▸ **WHAT YOU WILL DO**:
In the copy you make, keep each entry exactly as it is and leave out all images.

▸ **SUPPLIED MATERIAL**:
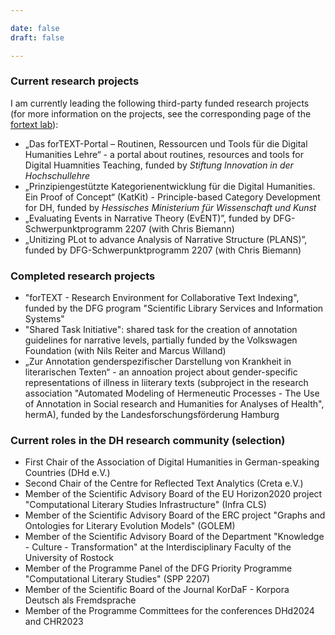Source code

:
 ```yaml
---

date: false
draft: false

---
```


### Current research projects

I am currently leading the following third-party funded research projects (for more information on the projects, see the corresponding page of the [fortext lab](https://fortext.org/en/projekte/)):
- „Das forTEXT-Portal – Routinen, Ressourcen und Tools für die Digital Humanities Lehre“ - a portal about routines, resources and tools for Digital Huamnities Teaching, funded by <em>Stiftung Innovation in der Hochschullehre</em>	
- „Prinzipiengestützte Kategorienentwicklung für die Digital Humanities. Ein Proof of Concept“ (KatKit) - Principle-based Category Development for DH, funded by <em>Hessisches Ministerium für Wissenschaft und Kunst</em>
- „Evaluating Events in Narrative Theory (EvENT)”, funded by DFG-Schwerpunktprogramm 2207 (with Chris Biemann)
- „Unitizing PLot to advance Analysis of Narrative Structure (PLANS)”, funded by DFG-Schwerpunktprogramm 2207 (with Chris Biemann)


### Completed research projects

- "forTEXT - Research Environment for Collaborative Text Indexing", funded by the DFG program "Scientific Library Services and Information Systems"
- "Shared Task Initiative": shared task for the creation of annotation guidelines for narrative levels, partially funded by the Volkswagen Foundation (with Nils Reiter and Marcus Willand)
- „Zur Annotation genderspezifischer Darstellung von Krankheit in literarischen Texten“ - an annoation project about gender-specific representations of illness in liiterary texts (subproject in the research association  "Automated Modeling of Hermeneutic Processes - The Use of Annotation in Social research and Humanities for Analyses of Health", hermA), funded by the Landesforschungsförderung Hamburg


### Current roles in the DH research community (selection)

- First Chair of the Association of Digital Humanities in German-speaking Countries (DHd e.V.) 
- Second Chair of the Centre for Reflected Text Analytics (Creta e.V.)
- Member of the Scientific Advisory Board of the EU Horizon2020 project "Computational Literary Studies Infrastructure" (Infra CLS)
- Member of the Scientific Advisory Board of the ERC project "Graphs and Ontologies for Literary Evolution Models" (GOLEM)
- Member of the Scientific Advisory Board of the Department "Knowledge - Culture - Transformation" at the Interdisciplinary Faculty of the University of Rostock
- Member of the Programme Panel of the DFG Priority Programme "Computational Literary Studies" (SPP 2207)
- Member of the Scientific Board of the Journal KorDaF - Korpora Deutsch als Fremdsprache
- Member of the Programme Committees for the conferences DHd2024 and CHR2023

▸ **RESULT OF THIS EXERCISE**:
Source code

:
 ```yaml
---

date: false
draft: false

---
```


### Current research projects

I am currently leading the following third-party funded research projects (for more information on the projects, see the corresponding page of the [fortext lab](https://fortext.org/en/projekte/)):
- „Das forTEXT-Portal – Routinen, Ressourcen und Tools für die Digital Humanities Lehre“ - a portal about routines, resources and tools for Digital Huamnities Teaching, funded by <em>Stiftung Innovation in der Hochschullehre</em>	
- „Prinzipiengestützte Kategorienentwicklung für die Digital Humanities. Ein Proof of Concept“ (KatKit) - Principle-based Category Development for DH, funded by <em>Hessisches Ministerium für Wissenschaft und Kunst</em>
- „Evaluating Events in Narrative Theory (EvENT)”, funded by DFG-Schwerpunktprogramm 2207 (with Chris Biemann)
- „Unitizing PLot to advance Analysis of Narrative Structure (PLANS)”, funded by DFG-Schwerpunktprogramm 2207 (with Chris Biemann)


### Completed research projects

- "forTEXT - Research Environment for Collaborative Text Indexing", funded by the DFG program "Scientific Library Services and Information Systems"
- "Shared Task Initiative": shared task for the creation of annotation guidelines for narrative levels, partially funded by the Volkswagen Foundation (with Nils Reiter and Marcus Willand)
- „Zur Annotation genderspezifischer Darstellung von Krankheit in literarischen Texten“ - an annoation project about gender-specific representations of illness in liiterary texts (subproject in the research association  "Automated Modeling of Hermeneutic Processes - The Use of Annotation in Social research and Humanities for Analyses of Health", hermA), funded by the Landesforschungsförderung Hamburg


### Current roles in the DH research community (selection)

- First Chair of the Association of Digital Humanities in German-speaking Countries (DHd e.V.) 
- Second Chair of the Centre for Reflected Text Analytics (Creta e.V.)
- Member of the Scientific Advisory Board of the EU Horizon2020 project "Computational Literary Studies Infrastructure" (Infra CLS)
- Member of the Scientific Advisory Board of the ERC project "Graphs and Ontologies for Literary Evolution Models" (GOLEM)
- Member of the Scientific Advisory Board of the Department "Knowledge - Culture - Transformation" at the Interdisciplinary Faculty of the University of Rostock
- Member of the Programme Panel of the DFG Priority Programme "Computational Literary Studies" (SPP 2207)
- Member of the Scientific Board of the Journal KorDaF - Korpora Deutsch als Fremdsprache
- Member of the Programme Committees for the conferences DHd2024 and CHR2023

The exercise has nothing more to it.